Dieu, qui a créé le ciel et la terre, ne serait pas capable de régler nos misérables difficultés matérielles et sociales ? Si vous l’avez déjà prié vous-mêmes dans les mauvais moments de votre existence, vous savez par expérience qu’il ne donne pas des pierres à ses enfants qui lui demandent du pain. (…)
Parler de l’ordre social chrétien n’est donc pas s’accrocher à un passé qui serait révolu ; c’est au contraire une position d’avenir dont vous ne devez pas avoir peur de faire état.
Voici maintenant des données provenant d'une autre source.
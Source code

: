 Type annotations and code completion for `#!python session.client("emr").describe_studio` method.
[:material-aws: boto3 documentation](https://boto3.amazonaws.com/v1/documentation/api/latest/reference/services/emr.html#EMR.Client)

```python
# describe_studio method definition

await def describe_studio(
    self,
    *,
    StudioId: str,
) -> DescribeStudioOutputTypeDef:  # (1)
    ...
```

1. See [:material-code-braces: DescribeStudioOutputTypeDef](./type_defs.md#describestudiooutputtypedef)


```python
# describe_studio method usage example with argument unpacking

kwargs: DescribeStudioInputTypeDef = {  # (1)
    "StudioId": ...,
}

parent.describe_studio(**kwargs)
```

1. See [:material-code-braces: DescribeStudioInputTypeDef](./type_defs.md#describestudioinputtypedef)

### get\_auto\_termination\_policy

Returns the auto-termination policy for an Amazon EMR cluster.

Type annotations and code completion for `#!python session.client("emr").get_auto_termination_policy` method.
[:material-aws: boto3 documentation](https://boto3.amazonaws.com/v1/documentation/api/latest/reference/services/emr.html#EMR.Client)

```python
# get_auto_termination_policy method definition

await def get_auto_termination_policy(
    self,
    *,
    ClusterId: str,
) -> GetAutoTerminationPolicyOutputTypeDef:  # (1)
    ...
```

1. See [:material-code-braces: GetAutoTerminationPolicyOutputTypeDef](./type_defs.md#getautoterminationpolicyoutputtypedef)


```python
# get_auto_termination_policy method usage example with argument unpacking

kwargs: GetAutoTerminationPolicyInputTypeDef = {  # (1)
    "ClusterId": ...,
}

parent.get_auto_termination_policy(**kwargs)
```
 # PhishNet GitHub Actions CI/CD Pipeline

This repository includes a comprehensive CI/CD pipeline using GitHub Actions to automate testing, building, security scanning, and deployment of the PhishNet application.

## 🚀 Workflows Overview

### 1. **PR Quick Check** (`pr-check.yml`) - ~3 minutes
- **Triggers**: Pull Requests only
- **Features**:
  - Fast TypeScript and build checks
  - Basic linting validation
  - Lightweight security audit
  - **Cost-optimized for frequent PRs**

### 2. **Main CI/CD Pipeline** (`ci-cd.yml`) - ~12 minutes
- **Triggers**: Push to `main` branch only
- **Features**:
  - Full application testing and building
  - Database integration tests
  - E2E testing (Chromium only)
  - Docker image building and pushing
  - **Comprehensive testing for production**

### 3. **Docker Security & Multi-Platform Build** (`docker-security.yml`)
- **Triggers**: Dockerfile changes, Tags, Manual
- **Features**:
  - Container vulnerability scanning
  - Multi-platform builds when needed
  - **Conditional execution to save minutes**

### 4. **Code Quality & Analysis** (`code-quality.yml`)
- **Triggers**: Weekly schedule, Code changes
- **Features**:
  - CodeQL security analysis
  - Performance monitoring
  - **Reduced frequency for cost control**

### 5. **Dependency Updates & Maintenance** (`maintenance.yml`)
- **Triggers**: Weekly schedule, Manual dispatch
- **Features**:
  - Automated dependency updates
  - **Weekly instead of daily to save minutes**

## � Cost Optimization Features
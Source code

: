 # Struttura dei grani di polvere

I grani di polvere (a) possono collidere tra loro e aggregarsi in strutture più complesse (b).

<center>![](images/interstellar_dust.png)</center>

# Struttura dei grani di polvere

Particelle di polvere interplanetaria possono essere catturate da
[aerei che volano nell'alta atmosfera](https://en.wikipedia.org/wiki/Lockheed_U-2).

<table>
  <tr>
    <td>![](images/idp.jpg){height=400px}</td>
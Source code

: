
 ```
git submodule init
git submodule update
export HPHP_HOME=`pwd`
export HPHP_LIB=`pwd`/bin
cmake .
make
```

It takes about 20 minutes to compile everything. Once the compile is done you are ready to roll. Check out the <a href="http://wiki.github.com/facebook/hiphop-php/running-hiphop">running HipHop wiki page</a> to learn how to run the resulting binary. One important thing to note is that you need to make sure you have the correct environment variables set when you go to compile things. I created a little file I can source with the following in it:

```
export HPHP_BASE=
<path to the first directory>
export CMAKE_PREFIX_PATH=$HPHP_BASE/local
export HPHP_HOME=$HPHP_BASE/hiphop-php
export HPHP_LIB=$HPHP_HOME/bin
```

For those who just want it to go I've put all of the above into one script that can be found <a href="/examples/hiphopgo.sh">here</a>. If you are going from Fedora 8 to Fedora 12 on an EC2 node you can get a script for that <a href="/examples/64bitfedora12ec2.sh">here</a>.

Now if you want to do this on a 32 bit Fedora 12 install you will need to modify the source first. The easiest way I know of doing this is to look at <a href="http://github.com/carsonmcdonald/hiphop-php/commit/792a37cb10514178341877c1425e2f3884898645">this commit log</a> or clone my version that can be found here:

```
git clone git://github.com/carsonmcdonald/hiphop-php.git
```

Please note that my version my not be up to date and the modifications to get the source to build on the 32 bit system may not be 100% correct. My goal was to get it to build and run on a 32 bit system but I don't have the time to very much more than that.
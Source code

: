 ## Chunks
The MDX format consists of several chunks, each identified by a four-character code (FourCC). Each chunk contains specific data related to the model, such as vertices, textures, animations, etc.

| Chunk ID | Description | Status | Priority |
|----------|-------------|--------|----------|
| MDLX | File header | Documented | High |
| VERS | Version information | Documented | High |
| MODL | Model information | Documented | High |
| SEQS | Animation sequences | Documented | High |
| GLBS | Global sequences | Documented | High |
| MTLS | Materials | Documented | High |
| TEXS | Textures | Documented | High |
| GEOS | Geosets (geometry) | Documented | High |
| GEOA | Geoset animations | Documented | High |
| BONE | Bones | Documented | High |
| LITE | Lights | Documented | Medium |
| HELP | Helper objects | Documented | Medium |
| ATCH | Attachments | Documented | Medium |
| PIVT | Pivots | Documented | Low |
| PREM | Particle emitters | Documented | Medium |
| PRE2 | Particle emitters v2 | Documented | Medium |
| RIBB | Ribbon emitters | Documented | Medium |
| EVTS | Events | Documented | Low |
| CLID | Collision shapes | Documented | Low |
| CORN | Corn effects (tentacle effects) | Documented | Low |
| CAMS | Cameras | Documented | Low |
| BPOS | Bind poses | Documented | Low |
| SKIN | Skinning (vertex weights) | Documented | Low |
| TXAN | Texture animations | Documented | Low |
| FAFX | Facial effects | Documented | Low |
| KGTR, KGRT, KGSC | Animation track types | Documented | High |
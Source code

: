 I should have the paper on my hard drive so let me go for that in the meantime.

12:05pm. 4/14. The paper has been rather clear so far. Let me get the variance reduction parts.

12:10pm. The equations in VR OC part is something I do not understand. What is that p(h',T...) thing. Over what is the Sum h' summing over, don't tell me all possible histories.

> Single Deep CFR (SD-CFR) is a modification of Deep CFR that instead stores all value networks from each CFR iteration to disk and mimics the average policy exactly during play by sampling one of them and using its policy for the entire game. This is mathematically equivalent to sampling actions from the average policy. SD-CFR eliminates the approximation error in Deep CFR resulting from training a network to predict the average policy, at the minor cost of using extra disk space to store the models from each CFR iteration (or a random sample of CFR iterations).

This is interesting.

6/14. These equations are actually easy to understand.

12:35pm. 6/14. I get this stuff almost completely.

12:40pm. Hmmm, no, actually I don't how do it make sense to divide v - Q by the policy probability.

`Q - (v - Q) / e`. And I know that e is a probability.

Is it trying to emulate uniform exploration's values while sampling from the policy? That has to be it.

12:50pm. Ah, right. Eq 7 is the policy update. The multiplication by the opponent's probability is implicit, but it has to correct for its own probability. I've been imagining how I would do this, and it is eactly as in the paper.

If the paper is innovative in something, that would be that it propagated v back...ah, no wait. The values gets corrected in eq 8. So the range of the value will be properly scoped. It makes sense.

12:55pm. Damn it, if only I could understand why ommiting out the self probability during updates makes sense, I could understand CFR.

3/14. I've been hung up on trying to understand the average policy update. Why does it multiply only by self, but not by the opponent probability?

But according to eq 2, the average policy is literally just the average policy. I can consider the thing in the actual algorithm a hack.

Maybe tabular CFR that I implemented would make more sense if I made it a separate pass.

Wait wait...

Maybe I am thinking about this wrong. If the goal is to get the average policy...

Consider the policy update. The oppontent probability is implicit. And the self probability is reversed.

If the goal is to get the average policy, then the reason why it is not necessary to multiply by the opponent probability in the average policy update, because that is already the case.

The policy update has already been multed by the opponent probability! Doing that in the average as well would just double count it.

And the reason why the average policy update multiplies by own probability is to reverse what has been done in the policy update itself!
Vous ne menez pas un combat d’arrière-garde, vous êtes ceux qui savent, parce qu’ils tiennent leurs leçons de celui qui a dit : « Je suis la Voie, la Vérité, la Vie. » Nous avons la supériorité de détenir la vérité, ce n’est pas de notre faute, nous n’avons pas à nous en enorgueillir mais nous devons agir en conséquence ; l’Église a sur l’erreur la supériorité d’avoir la vérité. C’est à elle, avec la grâce de Dieu, de la répandre et non de la cacher honteusement sous le boisseau.
Source : Mgr Lefebvre, Lettre ouverte aux catholiques perplexes, Albin Michel 1985, réedition Clovis 2016.